Well, hold on a sec, there. Let’s take a look at each of those individual cases you cite. 1) Jon Jones’ place in history was considered because, in the immediate aftermath of what was then a TKO win over Cormier at UFC 214, the focus was on Jones’ in-ring record for the first time in awhile. Which, as we so often forget, consists of him never legitimately losing a fight to anyone, ever. That was a pretty solid time to revisit the topic. Then Jones went ahead and ruined things for himself, as always, by screwing up and failing his drug test, but we didn’t know that in the moment. 2) Miocic had his third successful UFC heavyweight title defense. That was something no one had ever accomplished in a belt whose lineage traces back to 1995. 3) Georges St-Pierre, you know, came back after a four-year hiatus, after he voluntarily relinquished his title without losing it, and became just the fourth fighter ever to hold UFC belts in two different weight classes. 4) Demetrious Johnson bested Anderson Silva’s title defense record, the one MMA record which seems to carry more weight than all the rest.

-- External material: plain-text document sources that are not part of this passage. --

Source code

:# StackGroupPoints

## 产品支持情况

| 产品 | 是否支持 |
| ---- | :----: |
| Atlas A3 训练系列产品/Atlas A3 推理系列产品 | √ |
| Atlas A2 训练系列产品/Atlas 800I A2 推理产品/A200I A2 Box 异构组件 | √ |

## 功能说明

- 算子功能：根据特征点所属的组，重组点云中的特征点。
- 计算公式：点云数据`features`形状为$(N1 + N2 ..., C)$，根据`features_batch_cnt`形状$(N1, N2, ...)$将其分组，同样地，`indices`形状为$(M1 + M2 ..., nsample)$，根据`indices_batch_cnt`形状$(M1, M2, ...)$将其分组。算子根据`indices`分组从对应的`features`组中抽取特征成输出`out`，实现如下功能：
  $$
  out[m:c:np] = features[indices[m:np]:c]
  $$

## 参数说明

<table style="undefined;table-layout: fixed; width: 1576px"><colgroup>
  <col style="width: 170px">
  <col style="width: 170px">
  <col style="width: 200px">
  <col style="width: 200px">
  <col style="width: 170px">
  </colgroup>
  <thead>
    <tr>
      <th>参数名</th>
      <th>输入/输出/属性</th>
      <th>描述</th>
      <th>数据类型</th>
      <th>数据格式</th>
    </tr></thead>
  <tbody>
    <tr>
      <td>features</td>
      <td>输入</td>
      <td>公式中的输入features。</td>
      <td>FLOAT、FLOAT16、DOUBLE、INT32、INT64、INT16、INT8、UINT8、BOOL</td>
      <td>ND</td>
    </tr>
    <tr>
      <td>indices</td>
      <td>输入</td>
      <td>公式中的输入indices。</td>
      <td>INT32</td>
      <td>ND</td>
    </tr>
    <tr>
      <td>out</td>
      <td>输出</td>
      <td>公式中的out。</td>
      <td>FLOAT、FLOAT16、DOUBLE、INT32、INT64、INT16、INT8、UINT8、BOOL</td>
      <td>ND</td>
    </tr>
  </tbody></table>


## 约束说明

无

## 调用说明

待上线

Yeah, sometimes we do get carried away in calling something or another the best this or that. And if tomorrow, we all rush to declare the winner of Derek Brunson vs. Jacare Souza the middleweight GOAT, you might have a point. But we legitimately saw a run of historic accomplishments over the past six months, so why shouldn’t we call them what they are?

Pico power

@sigep422wesg: Do you think @AaronPicoUSA is the next big breakout star?? How awesome would that be for @ScottCoker & @BellatorMMA ??

I mean, did you see his one-punch knockout of Justin Linn back in September? And his body-shot knockout of Aaron Krutchen last weekend? Yes, Aaron Pico could finally be the homegrown breakout star Scott Coker’s Bellator has yet to produce, and yes, he’s set a world record for the speed with which he was put on a pedestal, knocked off it, and then rushed right back on to it.